Every day or every other day Norton does a Full System scan, and the only thing it finds is a Tracking Cookie, which we tell it to fix.


----------



## fordy (Sep 13, 2003)

Job's3dAnswer said:


> Every day or every other day Norton does a Full System scan, and the only thing it finds is a Tracking Cookie, which we tell it to fix.


...............Get RID of Norton!!!! It can screwUP more things than a whole family of Raccoons , lol !! It is more trouble than it's worth . , fordy:shrug:


----------



## arabian knight (Dec 19, 2005)

For sure Stop Norton from doing those scans that is pathetic~! I love Norton BTW Although I have an older version of SystemWorks and it works just fine. But this version does not have Internet security on it which is a big no no with Norton. Do not get that~!


----------



## Job's3dAnswer (Oct 17, 2004)

I know that DW's oldest brother -- the one that crashes computers to rebuild them -- got talking about McAfee, and that it was supposed to be way better than Norton.

Thanks for the suggestion of stopping the scans. I'll see if that does anything.


----------



## aaronwesley94 (May 23, 2008)

Please tell me you're joking about McAfee. McAfee is nearly as bad as Norton. They're both AWFUL resource HOGS~!!! If I were you, I'd go with a lighter, free AV solution. I use AVG free. It're a really good program. http://free.grisoft.com/ww.download?prd=afe


----------



## Job's3dAnswer (Oct 17, 2004)

When we were still up in MA, we had AVG Free. The only thing I remember about it was that they scheduled what time the updates were, and if you were in the middle of doing something when they updated, you lost it. 

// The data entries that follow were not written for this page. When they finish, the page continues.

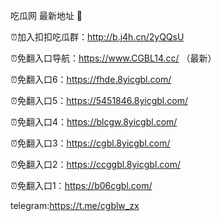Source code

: 吃瓜网 最新地址 👋 

⏰加入扣扣吃瓜群：http://b.j4h.cn/2yQQsU

⏰免翻入口导航：https://www.CGBL14.cc/  （最新）

⏰免翻入口6：https://fhde.8yicgbl.com/

⏰免翻入口5：https://5451846.8yicgbl.com/

⏰免翻入口4：https://blcgw.8yicgbl.com/

⏰免翻入口3：https://cgbl.8yicgbl.com/

⏰免翻入口2：https://ccggbl.8yicgbl.com/

⏰免翻入口1：https://b06cgbl.com/

telegram:https://t.me/cgblw_zx


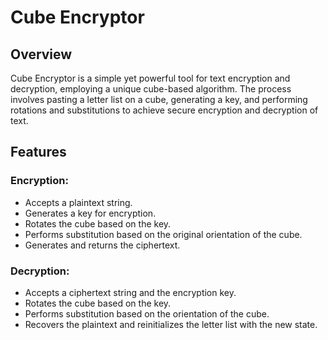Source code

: # Cube Encryptor

## Overview

Cube Encryptor is a simple yet powerful tool for text encryption and decryption, employing a unique cube-based algorithm. The process involves pasting a letter list on a cube, generating a key, and performing rotations and substitutions to achieve secure encryption and decryption of text.

## Features

### Encryption:

- Accepts a plaintext string.
- Generates a key for encryption.
- Rotates the cube based on the key.
- Performs substitution based on the original orientation of the cube.
- Generates and returns the ciphertext.

### Decryption:

- Accepts a ciphertext string and the encryption key.
- Rotates the cube based on the key.
- Performs substitution based on the orientation of the cube.
- Recovers the plaintext and reinitializes the letter list with the new state.
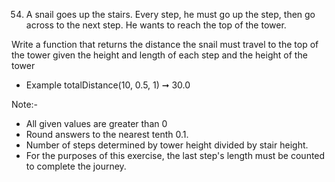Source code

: 54. A snail goes up the stairs. Every step, he must go up the step, then go across to the next step. He wants to reach the top of the tower.

Write a function that returns the distance the snail must travel to the top of the tower given the height and length of each step and the height of the tower

- Example
  totalDistance(10, 0.5, 1) ➞ 30.0

Note:-

- All given values are greater than 0
- Round answers to the nearest tenth 0.1.
- Number of steps determined by tower height divided by stair height.
- For the purposes of this exercise, the last step's length must be counted to complete the journey.
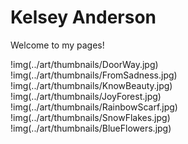 # Kelsey Anderson
Welcome to my pages!

!img(../art/thumbnails/DoorWay.jpg)
!img(../art/thumbnails/FromSadness.jpg)
!img(../art/thumbnails/KnowBeauty.jpg)
!img(../art/thumbnails/JoyForest.jpg)
!img(../art/thumbnails/RainbowScarf.jpg)
!img(../art/thumbnails/SnowFlakes.jpg)
!img(../art/thumbnails/BlueFlowers.jpg)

Thanks for the idea. I'll discuss it with the Boss.


----------



## uyk7 (Dec 1, 2002)

> Get RID of Norton!!!! It can screwUP more things than a whole family of Raccoons , lol !! It is more trouble than it's worth . , fordy



I have to disagree. I like Norton Internet Security. When it expired I decided to try the Windows LiveOneCare program and don't like it so I will be switching back to Norton soon. 

I do agree that you should try stopping the AV program when downloading IE and see if it helps. If not, then try having someone else download IE to a disk and install it that way on your PC.


----------



## Job's3dAnswer (Oct 17, 2004)

WOO-HOO!!!

I turned off the AV and downloaded Firefox and it went through!!!!!!!:banana02:


Thanks to everybody for all your help! !!!!!!!!!


----------